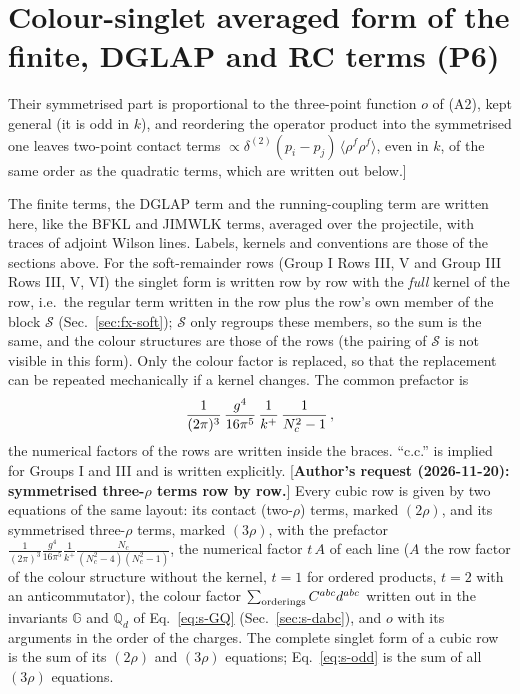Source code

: \documentclass[9pt]{article}
\def\mf#1{\mathbb{#1}}
\numberwithin{equation}{section}
\begin{document}
{\color{red}
\section{Colour-singlet averaged form of the finite, DGLAP and RC terms (P6)}\label{sec:singlet}
\noindent[\textbf{New section; fix P6} (\texttt{fix\_singlet.tex}, taken over with the kernel definitions adapted to this file). \textbf{Correction of a statement of the brief and of the reviews:} the cubic (three-$\rho$) terms do \emph{not} vanish after the average over a colour-singlet projectile. [\textbf{Reworded, author's request (2026-11-20): no model is used}; previously: ``over a Gaussian (or any colour-singlet) projectile; only their symmetrised part does''.] Their symmetrised part is proportional to the three-point function $o$ of (A2), kept general (it is odd in $k$), and reordering the operator product into the symmetrised one leaves two-point contact terms $\propto\delta^{(2)}(p_{i}-p_{j})\,\langle\rho^{f}\rho^{f}\rangle$, even in $k$, of the same order as the quadratic terms, which are written out below.]\par
\noindent The finite terms, the DGLAP term and the running-coupling term are written here, like the BFKL and JIMWLK terms, averaged over the projectile, with traces of adjoint Wilson lines. Labels, kernels and conventions are those of the sections above. For the soft-remainder rows (Group I Rows III, V and Group III Rows III, V, VI) the singlet form is written row by row with the \emph{full} kernel of the row, i.e.\ the regular term written in the row plus the row's own member of the block $\mathcal{S}$ (Sec.~\ref{sec:fx-soft}); $\mathcal{S}$ only regroups these members, so the sum is the same, and the colour structures are those of the rows (the pairing of $\mathcal{S}$ is not visible in this form). Only the colour factor is replaced, so that the replacement can be repeated mechanically if a kernel changes. The common prefactor is
\begin{align}
\frac{1}{(2\pi)^{3}}\,\frac{g^{4}}{16\pi^{5}}\,\frac{1}{k^{+}}\,\frac{1}{N_{c}^{2}-1}\,,\notag
\end{align}
the numerical factors of the rows are written inside the braces. ``c.c.'' is implied for Groups I and III and is written explicitly. [\textbf{Author's request (2026-11-20): symmetrised three-$\rho$ terms row by row.}] Every cubic row is given by two equations of the same layout: its contact (two-$\rho$) terms, marked $(2\rho)$, and its symmetrised three-$\rho$ terms, marked $(3\rho)$, with the prefactor $\frac{1}{(2\pi)^{3}}\frac{g^{4}}{16\pi^{5}}\frac{1}{k^{+}}\frac{N_{c}}{(N_{c}^{2}-4)(N_{c}^{2}-1)}$, the numerical factor $t\,A$ of each line ($A$ the row factor of the colour structure without the kernel, $t=1$ for ordered products, $t=2$ with an anticommutator), the colour factor $\sum_{\rm orderings}C^{abc}d^{abc}$ written out in the invariants $\mf{G}$ and $\mf{Q}_{d}$ of Eq.~\eqref{eq:s-GQ} (Sec.~\ref{sec:s-dabc}), and $o$ with its arguments in the order of the charges. The complete singlet form of a cubic row is the sum of its $(2\rho)$ and $(3\rho)$ equations; Eq.~\eqref{eq:s-odd} is the sum of all $(3\rho)$ equations.

}
\end{document}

= = = = = = =

■ **To do**
Only the pictures are to be left out; everything else in the entries above must be duplicated exactly.

■ **Response below**
Source code

: \documentclass[9pt]{article}
\def\mf#1{\mathbb{#1}}
\numberwithin{equation}{section}
\begin{document}
{\color{red}
\section{Colour-singlet averaged form of the finite, DGLAP and RC terms (P6)}\label{sec:singlet}
\noindent[\textbf{New section; fix P6} (\texttt{fix\_singlet.tex}, taken over with the kernel definitions adapted to this file). \textbf{Correction of a statement of the brief and of the reviews:} the cubic (three-$\rho$) terms do \emph{not} vanish after the average over a colour-singlet projectile. [\textbf{Reworded, author's request (2026-11-20): no model is used}; previously: ``over a Gaussian (or any colour-singlet) projectile; only their symmetrised part does''.] Their symmetrised part is proportional to the three-point function $o$ of (A2), kept general (it is odd in $k$), and reordering the operator product into the symmetrised one leaves two-point contact terms $\propto\delta^{(2)}(p_{i}-p_{j})\,\langle\rho^{f}\rho^{f}\rangle$, even in $k$, of the same order as the quadratic terms, which are written out below.]\par
\noindent The finite terms, the DGLAP term and the running-coupling term are written here, like the BFKL and JIMWLK terms, averaged over the projectile, with traces of adjoint Wilson lines. Labels, kernels and conventions are those of the sections above. For the soft-remainder rows (Group I Rows III, V and Group III Rows III, V, VI) the singlet form is written row by row with the \emph{full} kernel of the row, i.e.\ the regular term written in the row plus the row's own member of the block $\mathcal{S}$ (Sec.~\ref{sec:fx-soft}); $\mathcal{S}$ only regroups these members, so the sum is the same, and the colour structures are those of the rows (the pairing of $\mathcal{S}$ is not visible in this form). Only the colour factor is replaced, so that the replacement can be repeated mechanically if a kernel changes. The common prefactor is
\begin{align}
\frac{1}{(2\pi)^{3}}\,\frac{g^{4}}{16\pi^{5}}\,\frac{1}{k^{+}}\,\frac{1}{N_{c}^{2}-1}\,,\notag
\end{align}
the numerical factors of the rows are written inside the braces. ``c.c.'' is implied for Groups I and III and is written explicitly. [\textbf{Author's request (2026-11-20): symmetrised three-$\rho$ terms row by row.}] Every cubic row is given by two equations of the same layout: its contact (two-$\rho$) terms, marked $(2\rho)$, and its symmetrised three-$\rho$ terms, marked $(3\rho)$, with the prefactor $\frac{1}{(2\pi)^{3}}\frac{g^{4}}{16\pi^{5}}\frac{1}{k^{+}}\frac{N_{c}}{(N_{c}^{2}-4)(N_{c}^{2}-1)}$, the numerical factor $t\,A$ of each line ($A$ the row factor of the colour structure without the kernel, $t=1$ for ordered products, $t=2$ with an anticommutator), the colour factor $\sum_{\rm orderings}C^{abc}d^{abc}$ written out in the invariants $\mf{G}$ and $\mf{Q}_{d}$ of Eq.~\eqref{eq:s-GQ} (Sec.~\ref{sec:s-dabc}), and $o$ with its arguments in the order of the charges. The complete singlet form of a cubic row is the sum of its $(2\rho)$ and $(3\rho)$ equations; Eq.~\eqref{eq:s-odd} is the sum of all $(3\rho)$ equations.

}
\end{document}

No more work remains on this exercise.